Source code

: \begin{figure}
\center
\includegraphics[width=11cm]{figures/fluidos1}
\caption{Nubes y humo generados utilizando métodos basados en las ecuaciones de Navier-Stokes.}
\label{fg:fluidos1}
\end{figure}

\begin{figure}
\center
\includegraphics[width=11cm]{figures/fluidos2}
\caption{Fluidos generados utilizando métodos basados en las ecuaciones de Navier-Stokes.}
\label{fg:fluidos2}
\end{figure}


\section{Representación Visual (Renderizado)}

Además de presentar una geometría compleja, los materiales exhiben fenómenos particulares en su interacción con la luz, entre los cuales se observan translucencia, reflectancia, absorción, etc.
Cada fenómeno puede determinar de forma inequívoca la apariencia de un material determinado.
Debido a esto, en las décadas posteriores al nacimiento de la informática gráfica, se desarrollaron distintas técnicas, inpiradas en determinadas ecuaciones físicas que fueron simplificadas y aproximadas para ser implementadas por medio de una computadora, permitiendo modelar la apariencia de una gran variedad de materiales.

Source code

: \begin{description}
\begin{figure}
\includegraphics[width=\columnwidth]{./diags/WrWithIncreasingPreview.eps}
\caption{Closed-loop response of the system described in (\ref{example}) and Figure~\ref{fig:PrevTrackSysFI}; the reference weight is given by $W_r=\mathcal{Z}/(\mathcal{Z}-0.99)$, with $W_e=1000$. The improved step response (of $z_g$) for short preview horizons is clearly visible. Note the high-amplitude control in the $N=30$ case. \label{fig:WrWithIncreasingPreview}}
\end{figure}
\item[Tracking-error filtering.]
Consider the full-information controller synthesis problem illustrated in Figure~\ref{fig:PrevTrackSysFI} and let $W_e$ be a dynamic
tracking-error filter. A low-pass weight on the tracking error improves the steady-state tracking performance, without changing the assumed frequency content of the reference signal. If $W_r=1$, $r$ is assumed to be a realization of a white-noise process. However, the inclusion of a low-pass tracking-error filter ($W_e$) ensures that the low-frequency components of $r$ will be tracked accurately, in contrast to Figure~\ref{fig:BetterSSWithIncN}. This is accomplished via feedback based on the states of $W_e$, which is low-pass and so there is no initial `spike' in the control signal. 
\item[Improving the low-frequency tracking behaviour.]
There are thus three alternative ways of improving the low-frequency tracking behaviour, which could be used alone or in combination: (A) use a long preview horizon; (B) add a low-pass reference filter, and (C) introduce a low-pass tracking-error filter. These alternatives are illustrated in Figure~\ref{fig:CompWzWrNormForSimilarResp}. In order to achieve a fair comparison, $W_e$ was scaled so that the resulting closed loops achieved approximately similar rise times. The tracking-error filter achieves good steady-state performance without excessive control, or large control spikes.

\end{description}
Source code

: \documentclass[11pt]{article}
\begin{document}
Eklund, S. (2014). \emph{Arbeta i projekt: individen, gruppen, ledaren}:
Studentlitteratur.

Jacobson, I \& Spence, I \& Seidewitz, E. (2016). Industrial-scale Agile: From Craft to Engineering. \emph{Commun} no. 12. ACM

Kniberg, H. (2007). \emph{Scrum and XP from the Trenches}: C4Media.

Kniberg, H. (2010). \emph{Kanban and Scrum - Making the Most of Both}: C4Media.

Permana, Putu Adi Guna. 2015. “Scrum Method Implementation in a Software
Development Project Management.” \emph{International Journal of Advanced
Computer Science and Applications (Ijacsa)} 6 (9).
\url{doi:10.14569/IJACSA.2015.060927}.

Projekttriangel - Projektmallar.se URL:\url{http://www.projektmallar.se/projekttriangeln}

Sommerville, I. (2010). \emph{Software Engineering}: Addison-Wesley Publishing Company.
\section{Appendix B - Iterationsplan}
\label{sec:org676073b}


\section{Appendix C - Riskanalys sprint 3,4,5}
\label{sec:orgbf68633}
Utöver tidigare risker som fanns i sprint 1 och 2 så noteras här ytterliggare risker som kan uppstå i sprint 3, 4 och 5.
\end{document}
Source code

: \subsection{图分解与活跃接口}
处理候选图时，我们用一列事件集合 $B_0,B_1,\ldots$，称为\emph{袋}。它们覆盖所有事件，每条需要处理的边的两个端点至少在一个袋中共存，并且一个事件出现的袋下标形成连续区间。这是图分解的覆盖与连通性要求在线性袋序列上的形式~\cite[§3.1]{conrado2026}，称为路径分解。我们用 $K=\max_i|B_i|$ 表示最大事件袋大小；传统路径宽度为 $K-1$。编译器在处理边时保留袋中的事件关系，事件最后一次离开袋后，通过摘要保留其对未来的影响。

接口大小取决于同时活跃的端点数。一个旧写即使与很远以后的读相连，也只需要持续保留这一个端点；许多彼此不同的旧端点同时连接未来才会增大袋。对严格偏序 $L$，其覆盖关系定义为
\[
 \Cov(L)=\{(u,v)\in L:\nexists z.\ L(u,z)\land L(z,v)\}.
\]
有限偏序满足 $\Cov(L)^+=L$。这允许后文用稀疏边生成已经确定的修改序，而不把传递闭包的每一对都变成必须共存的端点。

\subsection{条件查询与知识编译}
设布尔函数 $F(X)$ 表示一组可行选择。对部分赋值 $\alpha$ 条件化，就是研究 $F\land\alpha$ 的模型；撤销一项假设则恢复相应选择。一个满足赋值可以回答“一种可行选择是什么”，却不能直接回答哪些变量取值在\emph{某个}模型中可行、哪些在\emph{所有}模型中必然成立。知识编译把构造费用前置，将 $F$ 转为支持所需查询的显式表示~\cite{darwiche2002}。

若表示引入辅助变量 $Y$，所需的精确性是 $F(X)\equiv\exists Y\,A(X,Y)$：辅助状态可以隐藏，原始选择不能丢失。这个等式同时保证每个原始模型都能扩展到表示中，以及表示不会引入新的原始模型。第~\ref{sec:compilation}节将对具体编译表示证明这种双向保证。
....
An exact transcription of the data above is required.

Solution |
Source code

: \begin{figure}
\center
\includegraphics[width=11cm]{figures/fluidos1}
\caption{Nubes y humo generados utilizando métodos basados en las ecuaciones de Navier-Stokes.}
\label{fg:fluidos1}
\end{figure}

\begin{figure}
\center
\includegraphics[width=11cm]{figures/fluidos2}
\caption{Fluidos generados utilizando métodos basados en las ecuaciones de Navier-Stokes.}
\label{fg:fluidos2}
\end{figure}


\section{Representación Visual (Renderizado)}

Además de presentar una geometría compleja, los materiales exhiben fenómenos particulares en su interacción con la luz, entre los cuales se observan translucencia, reflectancia, absorción, etc.
Cada fenómeno puede determinar de forma inequívoca la apariencia de un material determinado.
Debido a esto, en las décadas posteriores al nacimiento de la informática gráfica, se desarrollaron distintas técnicas, inpiradas en determinadas ecuaciones físicas que fueron simplificadas y aproximadas para ser implementadas por medio de una computadora, permitiendo modelar la apariencia de una gran variedad de materiales.

Source code

: \begin{description}
\begin{figure}
\includegraphics[width=\columnwidth]{./diags/WrWithIncreasingPreview.eps}
\caption{Closed-loop response of the system described in (\ref{example}) and Figure~\ref{fig:PrevTrackSysFI}; the reference weight is given by $W_r=\mathcal{Z}/(\mathcal{Z}-0.99)$, with $W_e=1000$. The improved step response (of $z_g$) for short preview horizons is clearly visible. Note the high-amplitude control in the $N=30$ case. \label{fig:WrWithIncreasingPreview}}
\end{figure}
\item[Tracking-error filtering.]
Consider the full-information controller synthesis problem illustrated in Figure~\ref{fig:PrevTrackSysFI} and let $W_e$ be a dynamic
tracking-error filter. A low-pass weight on the tracking error improves the steady-state tracking performance, without changing the assumed frequency content of the reference signal. If $W_r=1$, $r$ is assumed to be a realization of a white-noise process. However, the inclusion of a low-pass tracking-error filter ($W_e$) ensures that the low-frequency components of $r$ will be tracked accurately, in contrast to Figure~\ref{fig:BetterSSWithIncN}. This is accomplished via feedback based on the states of $W_e$, which is low-pass and so there is no initial `spike' in the control signal. 
\item[Improving the low-frequency tracking behaviour.]
There are thus three alternative ways of improving the low-frequency tracking behaviour, which could be used alone or in combination: (A) use a long preview horizon; (B) add a low-pass reference filter, and (C) introduce a low-pass tracking-error filter. These alternatives are illustrated in Figure~\ref{fig:CompWzWrNormForSimilarResp}. In order to achieve a fair comparison, $W_e$ was scaled so that the resulting closed loops achieved approximately similar rise times. The tracking-error filter achieves good steady-state performance without excessive control, or large control spikes.

\end{description}
Source code

: \documentclass[11pt]{article}
\begin{document}
Eklund, S. (2014). \emph{Arbeta i projekt: individen, gruppen, ledaren}:
Studentlitteratur.

Jacobson, I \& Spence, I \& Seidewitz, E. (2016). Industrial-scale Agile: From Craft to Engineering. \emph{Commun} no. 12. ACM

Kniberg, H. (2007). \emph{Scrum and XP from the Trenches}: C4Media.

Kniberg, H. (2010). \emph{Kanban and Scrum - Making the Most of Both}: C4Media.

Permana, Putu Adi Guna. 2015. “Scrum Method Implementation in a Software
Development Project Management.” \emph{International Journal of Advanced
Computer Science and Applications (Ijacsa)} 6 (9).
\url{doi:10.14569/IJACSA.2015.060927}.

Projekttriangel - Projektmallar.se URL:\url{http://www.projektmallar.se/projekttriangeln}

Sommerville, I. (2010). \emph{Software Engineering}: Addison-Wesley Publishing Company.
\section{Appendix B - Iterationsplan}
\label{sec:org676073b}


\section{Appendix C - Riskanalys sprint 3,4,5}
\label{sec:orgbf68633}
Utöver tidigare risker som fanns i sprint 1 och 2 så noteras här ytterliggare risker som kan uppstå i sprint 3, 4 och 5.
\end{document}
Source code

: \subsection{图分解与活跃接口}
处理候选图时，我们用一列事件集合 $B_0,B_1,\ldots$，称为\emph{袋}。它们覆盖所有事件，每条需要处理的边的两个端点至少在一个袋中共存，并且一个事件出现的袋下标形成连续区间。这是图分解的覆盖与连通性要求在线性袋序列上的形式~\cite[§3.1]{conrado2026}，称为路径分解。我们用 $K=\max_i|B_i|$ 表示最大事件袋大小；传统路径宽度为 $K-1$。编译器在处理边时保留袋中的事件关系，事件最后一次离开袋后，通过摘要保留其对未来的影响。

接口大小取决于同时活跃的端点数。一个旧写即使与很远以后的读相连，也只需要持续保留这一个端点；许多彼此不同的旧端点同时连接未来才会增大袋。对严格偏序 $L$，其覆盖关系定义为
\[
 \Cov(L)=\{(u,v)\in L:\nexists z.\ L(u,z)\land L(z,v)\}.
\]
有限偏序满足 $\Cov(L)^+=L$。这允许后文用稀疏边生成已经确定的修改序，而不把传递闭包的每一对都变成必须共存的端点。

\subsection{条件查询与知识编译}
设布尔函数 $F(X)$ 表示一组可行选择。对部分赋值 $\alpha$ 条件化，就是研究 $F\land\alpha$ 的模型；撤销一项假设则恢复相应选择。一个满足赋值可以回答“一种可行选择是什么”，却不能直接回答哪些变量取值在\emph{某个}模型中可行、哪些在\emph{所有}模型中必然成立。知识编译把构造费用前置，将 $F$ 转为支持所需查询的显式表示~\cite{darwiche2002}。

若表示引入辅助变量 $Y$，所需的精确性是 $F(X)\equiv\exists Y\,A(X,Y)$：辅助状态可以隐藏，原始选择不能丢失。这个等式同时保证每个原始模型都能扩展到表示中，以及表示不会引入新的原始模型。第~\ref{sec:compilation}节将对具体编译表示证明这种双向保证。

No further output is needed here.